An extended cryptocurrency slump has led to a Nvidia GPU (graphics processing unit) stockpile, the company’s President Jensen Huang admitted in an earnings report late Thursday, pointing to resulting “excess channel inventory” – a blow to the company slightly offset by a 13 percent rise in gaming solutions revenue.

(Cryptocurrency miners lend their computing power to maintain the decentralised ledger and the first user to complete a complex cryptographic puzzle receives the currency reward; this power is best supported for most by powerful gaming GPUs).

Speaking to analysts on a conference call, he said: “We came into Q3 with excess channel inventory post the crypto hangover. We expected the pricing in the marketplace to decline… but while it was declining, we were expecting sales volume to grow, demand to grow and for volume to be elastic with pricing.”

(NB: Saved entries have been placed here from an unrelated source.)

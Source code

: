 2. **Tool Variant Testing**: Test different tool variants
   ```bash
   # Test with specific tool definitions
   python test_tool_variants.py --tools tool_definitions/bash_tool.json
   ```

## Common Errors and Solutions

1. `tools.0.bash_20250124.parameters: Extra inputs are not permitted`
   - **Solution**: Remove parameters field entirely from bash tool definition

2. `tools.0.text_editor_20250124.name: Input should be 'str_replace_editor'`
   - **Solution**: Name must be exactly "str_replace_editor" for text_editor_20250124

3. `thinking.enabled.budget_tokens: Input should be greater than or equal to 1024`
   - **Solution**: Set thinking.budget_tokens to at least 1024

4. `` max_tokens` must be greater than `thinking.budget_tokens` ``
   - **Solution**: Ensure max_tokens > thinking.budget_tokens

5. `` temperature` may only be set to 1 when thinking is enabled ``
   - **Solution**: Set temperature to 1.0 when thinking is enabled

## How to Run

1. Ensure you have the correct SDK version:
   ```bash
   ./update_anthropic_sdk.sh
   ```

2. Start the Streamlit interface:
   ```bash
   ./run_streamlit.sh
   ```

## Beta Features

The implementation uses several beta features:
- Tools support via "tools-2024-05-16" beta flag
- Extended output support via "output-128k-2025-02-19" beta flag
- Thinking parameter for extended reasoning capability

The comment came as NVIDIA reported a healthy 12 percent quarter-on-quarter rise in net profit, but stocks tumbled 18 percent on the earnings, amid guidance and earnings lower than analysts expected. Nvidia shares have already declined 21.9% in the past three months.

nvidia gpu
An Nvidia T4 in a server. Credit: Nvidia

“Gaming revenue was short of our expectations, and our fourth-quarter outlook is impacted by excess channel inventory of midrange Pascal products,” Nvidia CFO Colette Kress said in a statement. “We believe this is a near-term issue that will be corrected in one to two quarters, and remain confident in our competitive position and market opportunities.”

The company’s data centre performance was robust, with revenue of $792 million, up 58 percent year-on-year.

Speaking on an earnings call with analysts, the company’s CFO Colette Kress said: “Demand remains strong for both the architecture products, including Tesla V100 and VGX systems, and our inference business continued to grow, benefiting from the launch of the Turing T4 Cloud GPU during the quarter.”

See also: Nvidia Releases Clara Platform: “World’s Fastest AI Inferences” for Medical Industry

Pressed by analysts on how long a data centre spending surge powered by cloud adoption could continue, CEO Jensen Huang responded: “We expect to continue to do well in data centers. If you look at the background of what’s happening, we know that Moore’s Law has ended.”

“While demand for computing continues to grow and more and more of the data center is running machine learning algorithms, which is computational and really intensive, the only way to increase computational demand or computational resource is to buy more computers, buy more CPUs because each one of those CPUs aren’t getting much faster. And so as a result of that, the data center CapEx would have to go up.”